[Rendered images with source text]
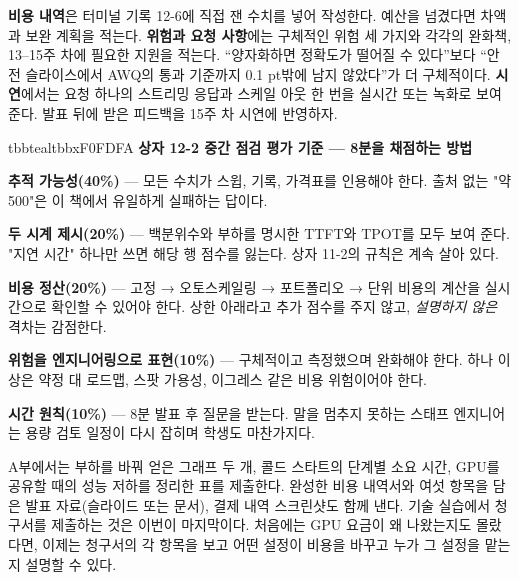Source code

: \textbf{비용 내역}은 터미널 기록 12-6에 직접 잰 수치를 넣어 작성한다. 예산을 넘겼다면 차액과 보완 계획을 적는다. \textbf{위험과 요청 사항}에는 구체적인 위험 세 가지와 각각의 완화책, 13–15주 차에 필요한 지원을 적는다. “양자화하면 정확도가 떨어질 수 있다”보다 “안전 슬라이스에서 AWQ의 통과 기준까지 0.1 pt밖에 남지 않았다”가 더 구체적이다. \textbf{시연}에서는 요청 하나의 스트리밍 응답과 스케일 아웃 한 번을 실시간 또는 녹화로 보여 준다. 발표 뒤에 받은 피드백을 15주 차 시연에 반영하자.

\begin{calloutbox}{tbbteal}{tbbxF0FDFA}
{\normalsize\bfseries\color{tbbx115E59}상자 12-2  중간 점검 평가 기준 — 8분을 채점하는 방법}\par\vspace{3pt}
\begin{tbbitemize}
  \item \textbf{추적 가능성(40\%)} — 모든 수치가 스윕, 기록, 가격표를 인용해야 한다. 출처 없는 "약 500"은 이 책에서 유일하게 실패하는 답이다.
  \item \textbf{두 시계 제시(20\%)} — 백분위수와 부하를 명시한 TTFT와 TPOT를 모두 보여 준다. "지연 시간" 하나만 쓰면 해당 행 점수를 잃는다. 상자 11-2의 규칙은 계속 살아 있다.
  \item \textbf{비용 정산(20\%)} — 고정 → 오토스케일링 → 포트폴리오 → 단위 비용의 계산을 실시간으로 확인할 수 있어야 한다. 상한 아래라고 추가 점수를 주지 않고, \textit{설명하지 않은} 격차는 감점한다.
  \item \textbf{위험을 엔지니어링으로 표현(10\%)} — 구체적이고 측정했으며 완화해야 한다. 하나 이상은 약정 대 로드맵, 스팟 가용성, 이그레스 같은 비용 위험이어야 한다.
  \item \textbf{시간 원칙(10\%)} — 8분 발표 후 질문을 받는다. 말을 멈추지 못하는 스태프 엔지니어는 용량 검토 일정이 다시 잡히며 학생도 마찬가지다.
\end{tbbitemize}
\end{calloutbox}

\vspace{3.0pt}

A부에서는 부하를 바꿔 얻은 그래프 두 개, 콜드 스타트의 단계별 소요 시간, GPU를 공유할 때의 성능 저하를 정리한 표를 제출한다. 완성한 비용 내역서와 여섯 항목을 담은 발표 자료(슬라이드 또는 문서), 결제 내역 스크린샷도 함께 낸다. 기술 실습에서 청구서를 제출하는 것은 이번이 마지막이다. 처음에는 GPU 요금이 왜 나왔는지도 몰랐다면, 이제는 청구서의 각 항목을 보고 어떤 설정이 비용을 바꾸고 누가 그 설정을 맡는지 설명할 수 있다.

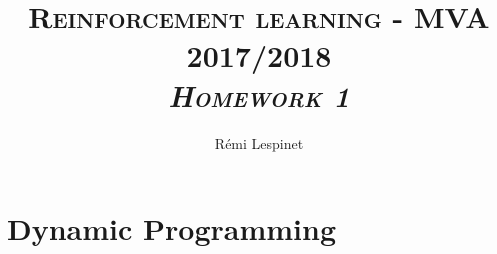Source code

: \documentclass[a4paper, 11pt]{article}
\title{\textsc{Reinforcement learning - MVA 2017/2018 \\ \emph{Homework 1}} }
\author{Rémi Lespinet}
\date{}
\begin{document}
\maketitle
\thispagestyle{fancy}









\section{Dynamic Programming}
\end{document}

→ **Task directions**
Print all data above verbatim, except pictures.

→ **Completed task**
Source code

: \textbf{비용 내역}은 터미널 기록 12-6에 직접 잰 수치를 넣어 작성한다. 예산을 넘겼다면 차액과 보완 계획을 적는다. \textbf{위험과 요청 사항}에는 구체적인 위험 세 가지와 각각의 완화책, 13–15주 차에 필요한 지원을 적는다. “양자화하면 정확도가 떨어질 수 있다”보다 “안전 슬라이스에서 AWQ의 통과 기준까지 0.1 pt밖에 남지 않았다”가 더 구체적이다. \textbf{시연}에서는 요청 하나의 스트리밍 응답과 스케일 아웃 한 번을 실시간 또는 녹화로 보여 준다. 발표 뒤에 받은 피드백을 15주 차 시연에 반영하자.

\begin{calloutbox}{tbbteal}{tbbxF0FDFA}
{\normalsize\bfseries\color{tbbx115E59}상자 12-2  중간 점검 평가 기준 — 8분을 채점하는 방법}\par\vspace{3pt}
\begin{tbbitemize}
  \item \textbf{추적 가능성(40\%)} — 모든 수치가 스윕, 기록, 가격표를 인용해야 한다. 출처 없는 "약 500"은 이 책에서 유일하게 실패하는 답이다.
  \item \textbf{두 시계 제시(20\%)} — 백분위수와 부하를 명시한 TTFT와 TPOT를 모두 보여 준다. "지연 시간" 하나만 쓰면 해당 행 점수를 잃는다. 상자 11-2의 규칙은 계속 살아 있다.
  \item \textbf{비용 정산(20\%)} — 고정 → 오토스케일링 → 포트폴리오 → 단위 비용의 계산을 실시간으로 확인할 수 있어야 한다. 상한 아래라고 추가 점수를 주지 않고, \textit{설명하지 않은} 격차는 감점한다.
  \item \textbf{위험을 엔지니어링으로 표현(10\%)} — 구체적이고 측정했으며 완화해야 한다. 하나 이상은 약정 대 로드맵, 스팟 가용성, 이그레스 같은 비용 위험이어야 한다.
  \item \textbf{시간 원칙(10\%)} — 8분 발표 후 질문을 받는다. 말을 멈추지 못하는 스태프 엔지니어는 용량 검토 일정이 다시 잡히며 학생도 마찬가지다.
\end{tbbitemize}
\end{calloutbox}

\vspace{3.0pt}

A부에서는 부하를 바꿔 얻은 그래프 두 개, 콜드 스타트의 단계별 소요 시간, GPU를 공유할 때의 성능 저하를 정리한 표를 제출한다. 완성한 비용 내역서와 여섯 항목을 담은 발표 자료(슬라이드 또는 문서), 결제 내역 스크린샷도 함께 낸다. 기술 실습에서 청구서를 제출하는 것은 이번이 마지막이다. 처음에는 GPU 요금이 왜 나왔는지도 몰랐다면, 이제는 청구서의 각 항목을 보고 어떤 설정이 비용을 바꾸고 누가 그 설정을 맡는지 설명할 수 있다.

Source code

: \documentclass[a4paper, 11pt]{article}
\title{\textsc{Reinforcement learning - MVA 2017/2018 \\ \emph{Homework 1}} }
\author{Rémi Lespinet}
\date{}
\begin{document}
\maketitle
\thispagestyle{fancy}









\section{Dynamic Programming}
\end{document}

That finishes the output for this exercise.